Colmater la fuite de cerveaux en Afrique
Le départ des élites intellectuelles vers l’Occident mine le continent. Il est urgent de repenser la coopération.
Par Jean-michel DJIAN
Jean-Michel Djian journaliste et professeur associé à l’université Paris-VIII.
lundi 15 août 2005
Source : http://www.liberation.fr
Près d’un million d’Africains diplômés de l’enseignement supérieur quittent chaque année leur continent pour s’installer au Nord où salaires et conditions de vie sont plus attractifs. Selon l’Organisation internationale pour les migrations, 20 000 d’entre eux disposent des compétences en matière de santé et d’éducation dont l’Afrique a besoin. C’est-à-dire que plus les pays de la zone subsaharienne investissent dans la matière grise, moins celle-ci contribue à les sortir du marasme. Cette fuite des cerveaux coûte la bagatelle de 4 milliards d’euros par an au continent.

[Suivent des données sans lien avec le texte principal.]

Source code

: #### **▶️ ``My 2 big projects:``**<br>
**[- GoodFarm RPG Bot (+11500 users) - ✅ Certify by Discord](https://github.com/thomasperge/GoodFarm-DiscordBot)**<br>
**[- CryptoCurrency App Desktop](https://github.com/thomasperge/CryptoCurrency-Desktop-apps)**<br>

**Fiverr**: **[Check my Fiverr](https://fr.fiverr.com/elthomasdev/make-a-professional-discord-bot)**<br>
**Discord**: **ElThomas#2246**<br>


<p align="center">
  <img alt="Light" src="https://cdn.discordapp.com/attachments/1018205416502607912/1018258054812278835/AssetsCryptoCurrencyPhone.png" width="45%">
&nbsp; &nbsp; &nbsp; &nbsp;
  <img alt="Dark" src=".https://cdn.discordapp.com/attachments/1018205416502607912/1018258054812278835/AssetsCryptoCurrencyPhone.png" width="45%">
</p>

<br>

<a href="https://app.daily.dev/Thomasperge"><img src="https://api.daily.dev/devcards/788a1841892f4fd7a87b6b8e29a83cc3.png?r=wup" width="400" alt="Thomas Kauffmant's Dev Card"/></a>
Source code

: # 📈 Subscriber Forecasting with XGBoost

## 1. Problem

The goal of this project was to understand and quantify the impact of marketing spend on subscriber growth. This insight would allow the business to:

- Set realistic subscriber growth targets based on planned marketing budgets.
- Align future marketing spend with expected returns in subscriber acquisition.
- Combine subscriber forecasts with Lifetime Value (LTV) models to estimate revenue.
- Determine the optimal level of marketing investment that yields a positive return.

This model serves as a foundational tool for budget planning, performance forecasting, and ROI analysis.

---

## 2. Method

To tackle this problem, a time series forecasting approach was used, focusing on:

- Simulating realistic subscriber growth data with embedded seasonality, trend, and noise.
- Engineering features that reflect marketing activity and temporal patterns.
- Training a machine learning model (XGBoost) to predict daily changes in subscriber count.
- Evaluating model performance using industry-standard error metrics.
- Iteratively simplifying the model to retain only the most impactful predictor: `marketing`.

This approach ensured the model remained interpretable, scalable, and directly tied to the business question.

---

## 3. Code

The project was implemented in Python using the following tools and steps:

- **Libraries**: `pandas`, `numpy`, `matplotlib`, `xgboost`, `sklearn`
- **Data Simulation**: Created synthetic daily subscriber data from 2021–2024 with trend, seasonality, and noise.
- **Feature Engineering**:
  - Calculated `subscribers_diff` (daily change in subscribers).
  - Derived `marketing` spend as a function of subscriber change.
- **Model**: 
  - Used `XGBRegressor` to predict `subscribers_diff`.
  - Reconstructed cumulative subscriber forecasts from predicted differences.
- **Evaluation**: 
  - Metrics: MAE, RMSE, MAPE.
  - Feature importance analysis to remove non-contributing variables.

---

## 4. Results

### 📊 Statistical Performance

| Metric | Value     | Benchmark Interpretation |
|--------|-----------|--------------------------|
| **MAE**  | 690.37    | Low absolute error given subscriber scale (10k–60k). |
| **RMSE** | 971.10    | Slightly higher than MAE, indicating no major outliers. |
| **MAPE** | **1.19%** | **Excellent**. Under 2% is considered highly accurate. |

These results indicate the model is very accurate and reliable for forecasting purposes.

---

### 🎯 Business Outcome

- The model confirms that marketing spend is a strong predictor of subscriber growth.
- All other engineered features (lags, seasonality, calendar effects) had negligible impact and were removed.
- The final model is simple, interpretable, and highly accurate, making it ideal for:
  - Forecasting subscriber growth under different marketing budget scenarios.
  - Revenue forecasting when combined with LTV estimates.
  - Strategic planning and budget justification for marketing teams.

S’ensuivent deux types de problèmes. Le premier est directement lié à la stratégie politique des dirigeants africains incapables d’organiser leur développement durable à partir des ressources humaines dont ils disposent. Car, à chaque fois que des autochtones qualifiés émigrent (avec difficulté, cela va sans dire), ce sont autant d’experts internationaux qui sont recrutés par les gouvernements pour exécuter le même travail, mais dans des conditions plus coûteuses. Le deuxième problème est une conséquence du premier. Si des jeunes professionnels diplômés quittent en masse leur pays pour des raisons économiques bien compréhensibles, on peut en même temps s’interroger sur la relativité du patriotisme national en vigueur sur le continent. Si, comme c’est le cas, 68 % des jeunes médecins du Zimbabwe cherchent à s’installer au Canada ou aux Etats-Unis, c’est parce que les contextes politiques se sont tellement dégradés que les nouvelles générations ont perdu confiance. Quand on sait que, dans le même temps, les élites politiques et intellectuelles de ces pays n’ont qu’une obsession encourager leurs enfants à faire leurs études au Nord , la perspective de voir l’Afrique s’en sortir par la seule volonté de ses ressortissants est bien mince.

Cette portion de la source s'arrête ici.